● **WHAT YOU HAVE TO DO**: Search the material below for the string "检测异常活动". Return every line that holds it.

● **DATA FOR THIS EXERCISE**:
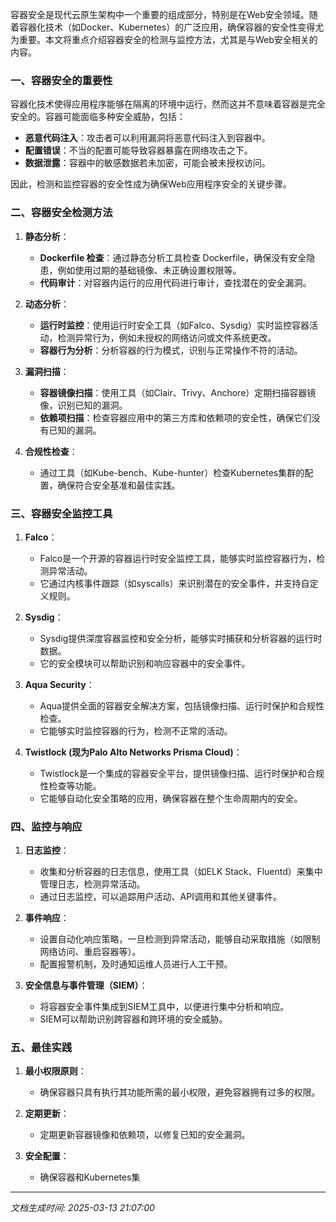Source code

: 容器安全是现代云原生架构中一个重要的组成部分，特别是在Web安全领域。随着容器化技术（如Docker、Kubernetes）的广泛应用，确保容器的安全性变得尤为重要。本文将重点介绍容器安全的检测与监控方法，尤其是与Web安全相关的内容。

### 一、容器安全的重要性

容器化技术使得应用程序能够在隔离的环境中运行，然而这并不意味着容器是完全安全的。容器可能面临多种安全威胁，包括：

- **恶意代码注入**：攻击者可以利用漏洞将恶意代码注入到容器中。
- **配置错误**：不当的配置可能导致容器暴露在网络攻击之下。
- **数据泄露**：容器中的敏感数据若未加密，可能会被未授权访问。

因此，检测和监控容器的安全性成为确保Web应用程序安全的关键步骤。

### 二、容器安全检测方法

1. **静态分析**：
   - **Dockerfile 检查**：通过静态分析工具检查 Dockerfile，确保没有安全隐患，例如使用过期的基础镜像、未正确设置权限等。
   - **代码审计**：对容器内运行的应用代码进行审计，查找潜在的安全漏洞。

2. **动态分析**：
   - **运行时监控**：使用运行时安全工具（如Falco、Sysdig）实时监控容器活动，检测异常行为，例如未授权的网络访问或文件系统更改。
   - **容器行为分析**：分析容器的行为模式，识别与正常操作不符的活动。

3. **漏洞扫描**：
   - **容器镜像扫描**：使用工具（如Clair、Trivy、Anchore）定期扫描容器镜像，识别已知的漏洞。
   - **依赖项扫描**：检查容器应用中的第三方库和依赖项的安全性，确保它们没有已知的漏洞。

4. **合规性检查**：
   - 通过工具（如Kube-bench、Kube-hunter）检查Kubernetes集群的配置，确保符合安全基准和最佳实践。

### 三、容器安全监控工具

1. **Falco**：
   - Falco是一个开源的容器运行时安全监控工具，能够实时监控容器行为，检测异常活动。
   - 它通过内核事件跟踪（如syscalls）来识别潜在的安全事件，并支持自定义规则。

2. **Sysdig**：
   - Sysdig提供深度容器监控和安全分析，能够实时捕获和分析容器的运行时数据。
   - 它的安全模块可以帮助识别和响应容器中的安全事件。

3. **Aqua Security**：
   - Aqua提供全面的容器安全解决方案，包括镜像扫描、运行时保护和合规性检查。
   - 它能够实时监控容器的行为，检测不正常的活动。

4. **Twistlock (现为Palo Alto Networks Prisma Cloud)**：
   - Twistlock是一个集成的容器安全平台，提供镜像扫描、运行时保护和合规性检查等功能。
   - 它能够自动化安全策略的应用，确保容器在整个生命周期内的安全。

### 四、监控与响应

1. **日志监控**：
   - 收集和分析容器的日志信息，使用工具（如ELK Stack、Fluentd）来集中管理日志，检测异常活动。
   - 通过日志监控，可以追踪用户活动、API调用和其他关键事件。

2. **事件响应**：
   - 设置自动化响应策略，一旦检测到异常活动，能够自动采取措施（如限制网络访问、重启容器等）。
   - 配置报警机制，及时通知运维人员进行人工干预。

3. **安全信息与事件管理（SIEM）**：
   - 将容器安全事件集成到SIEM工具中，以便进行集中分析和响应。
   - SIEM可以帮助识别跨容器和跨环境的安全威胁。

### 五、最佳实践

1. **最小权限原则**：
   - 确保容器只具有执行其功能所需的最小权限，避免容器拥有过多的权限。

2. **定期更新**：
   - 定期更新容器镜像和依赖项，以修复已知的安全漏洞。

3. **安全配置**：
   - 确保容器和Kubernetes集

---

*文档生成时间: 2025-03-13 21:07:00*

* * *

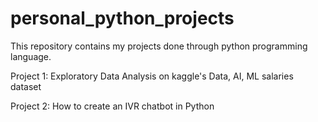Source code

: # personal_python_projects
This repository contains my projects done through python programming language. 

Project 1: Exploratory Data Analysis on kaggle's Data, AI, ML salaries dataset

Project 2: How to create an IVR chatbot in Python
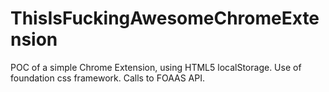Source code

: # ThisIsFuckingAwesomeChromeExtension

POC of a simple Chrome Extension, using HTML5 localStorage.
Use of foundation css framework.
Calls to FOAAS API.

● **ANSWER SECTION**:
   - Falco是一个开源的容器运行时安全监控工具，能够实时监控容器行为，检测异常活动。
   - 收集和分析容器的日志信息，使用工具（如ELK Stack、Fluentd）来集中管理日志，检测异常活动。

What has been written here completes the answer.